People, Environment

Water Supply Tunnel to Help Ease Kerman Crisis

Water Supply Tunnel to Help Ease Kerman Crisis
Water Supply Tunnel to Help Ease Kerman Crisis

Work began Tuesday in Kerman Province on a water supply tunnel project supposed to be longest of its kind in the Middle East.

Approximately 38 kilometers long and 3.9 meters wide, the tunnel will transfer 21,000 liters of water per second to the province’s drought-hit northern regions, YJC reported.

The tunnel will transfer water from Safaroud Dam in Rabor County in the southeast.

Officials say the tunnel will help alleviate the shortage of drinking water in the province’s drought-stricken north.

The project is estimated to cost 6.1 trillion rials ($170 million) —a third of the budget allocated to the entire scheme that aims to supply the province’s drinking water from Safaroud.
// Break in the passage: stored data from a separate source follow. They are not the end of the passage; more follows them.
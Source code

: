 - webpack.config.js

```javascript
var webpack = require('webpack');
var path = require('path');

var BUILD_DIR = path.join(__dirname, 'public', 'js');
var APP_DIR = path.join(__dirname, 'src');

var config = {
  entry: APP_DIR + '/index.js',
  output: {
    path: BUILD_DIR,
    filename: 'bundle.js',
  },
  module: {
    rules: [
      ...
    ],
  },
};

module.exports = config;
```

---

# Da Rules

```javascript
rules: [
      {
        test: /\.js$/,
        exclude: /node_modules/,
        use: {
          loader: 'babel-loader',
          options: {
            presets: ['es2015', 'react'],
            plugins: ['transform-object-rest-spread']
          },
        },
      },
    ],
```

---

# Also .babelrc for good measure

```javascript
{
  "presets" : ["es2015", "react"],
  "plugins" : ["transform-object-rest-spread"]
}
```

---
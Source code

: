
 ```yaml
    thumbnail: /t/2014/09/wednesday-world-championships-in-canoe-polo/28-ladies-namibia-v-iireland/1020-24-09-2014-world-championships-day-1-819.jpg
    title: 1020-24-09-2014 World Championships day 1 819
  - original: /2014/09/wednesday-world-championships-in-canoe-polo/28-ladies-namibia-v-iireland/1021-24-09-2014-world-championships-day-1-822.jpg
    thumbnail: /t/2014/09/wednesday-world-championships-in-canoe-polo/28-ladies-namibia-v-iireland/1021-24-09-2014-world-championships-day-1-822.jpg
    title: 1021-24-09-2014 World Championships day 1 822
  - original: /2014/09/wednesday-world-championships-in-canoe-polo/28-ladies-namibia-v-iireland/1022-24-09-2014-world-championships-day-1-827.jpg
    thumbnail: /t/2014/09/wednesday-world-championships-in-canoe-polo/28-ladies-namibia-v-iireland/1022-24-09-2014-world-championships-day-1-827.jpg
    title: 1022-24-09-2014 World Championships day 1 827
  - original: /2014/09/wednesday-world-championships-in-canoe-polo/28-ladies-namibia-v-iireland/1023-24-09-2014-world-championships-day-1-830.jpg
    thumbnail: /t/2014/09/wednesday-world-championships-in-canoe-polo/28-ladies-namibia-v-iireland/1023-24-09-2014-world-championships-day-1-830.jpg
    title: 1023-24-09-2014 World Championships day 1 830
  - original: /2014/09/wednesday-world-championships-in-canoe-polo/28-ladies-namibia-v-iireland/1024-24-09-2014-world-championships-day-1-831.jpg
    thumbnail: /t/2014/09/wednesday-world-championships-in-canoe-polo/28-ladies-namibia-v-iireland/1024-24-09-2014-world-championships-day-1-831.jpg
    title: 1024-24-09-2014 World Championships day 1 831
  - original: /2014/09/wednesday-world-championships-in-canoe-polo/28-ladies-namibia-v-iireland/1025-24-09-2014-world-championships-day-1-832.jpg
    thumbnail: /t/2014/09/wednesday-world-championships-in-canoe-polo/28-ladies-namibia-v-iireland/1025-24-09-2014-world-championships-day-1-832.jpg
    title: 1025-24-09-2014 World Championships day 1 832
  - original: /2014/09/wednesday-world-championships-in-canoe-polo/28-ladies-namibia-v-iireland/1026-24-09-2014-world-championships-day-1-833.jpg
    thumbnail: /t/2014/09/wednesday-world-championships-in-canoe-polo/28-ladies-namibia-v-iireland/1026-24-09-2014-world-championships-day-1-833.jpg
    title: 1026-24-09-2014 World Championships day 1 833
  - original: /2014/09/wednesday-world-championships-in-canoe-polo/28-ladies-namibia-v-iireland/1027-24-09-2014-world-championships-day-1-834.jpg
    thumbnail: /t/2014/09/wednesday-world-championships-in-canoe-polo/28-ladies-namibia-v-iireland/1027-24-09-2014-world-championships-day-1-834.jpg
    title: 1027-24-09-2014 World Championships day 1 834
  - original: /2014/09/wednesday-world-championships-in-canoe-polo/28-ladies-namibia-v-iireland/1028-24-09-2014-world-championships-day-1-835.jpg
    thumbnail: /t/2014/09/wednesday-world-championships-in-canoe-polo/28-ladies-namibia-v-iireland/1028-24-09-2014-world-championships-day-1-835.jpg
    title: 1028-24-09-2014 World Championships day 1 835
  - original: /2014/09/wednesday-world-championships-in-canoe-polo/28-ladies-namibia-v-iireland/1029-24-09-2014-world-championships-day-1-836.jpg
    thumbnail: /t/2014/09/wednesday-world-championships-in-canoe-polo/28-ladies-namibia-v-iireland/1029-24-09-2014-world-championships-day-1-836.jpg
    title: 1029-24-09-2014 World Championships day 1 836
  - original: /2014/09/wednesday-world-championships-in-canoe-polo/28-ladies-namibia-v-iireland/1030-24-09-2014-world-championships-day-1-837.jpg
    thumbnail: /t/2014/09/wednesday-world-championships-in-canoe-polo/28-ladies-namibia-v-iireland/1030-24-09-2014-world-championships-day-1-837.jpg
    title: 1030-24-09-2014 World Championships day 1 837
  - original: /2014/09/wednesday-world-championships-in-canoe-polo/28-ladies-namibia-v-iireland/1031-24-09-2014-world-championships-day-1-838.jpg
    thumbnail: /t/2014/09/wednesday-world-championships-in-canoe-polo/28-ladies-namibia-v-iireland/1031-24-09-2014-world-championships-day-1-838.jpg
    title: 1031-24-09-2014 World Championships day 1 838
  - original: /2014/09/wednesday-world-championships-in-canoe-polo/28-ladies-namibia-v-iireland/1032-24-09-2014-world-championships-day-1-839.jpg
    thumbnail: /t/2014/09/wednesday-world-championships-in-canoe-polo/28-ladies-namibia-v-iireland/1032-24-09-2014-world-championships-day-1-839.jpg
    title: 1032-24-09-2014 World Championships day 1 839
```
The project is expected to be completed in 2020, because the tunnel will run through rugged mountains.

The province, including the provincial capital Kerman, has been grappling with drought for years. The northern part of the province is situated in an arid desert area, worsening the region’s water shortage.

Currently, the majority of Kerman’s potable water is supplied from groundwater resources. According to provincial authorities, the region’s groundwater balance is negative; meaning the rate of water withdrawal is greater than its recharge.

To remedy the problem, officials devised a plan to transfer water from Sarmeshk and Safaroud dams, both of which are located in Rabor County.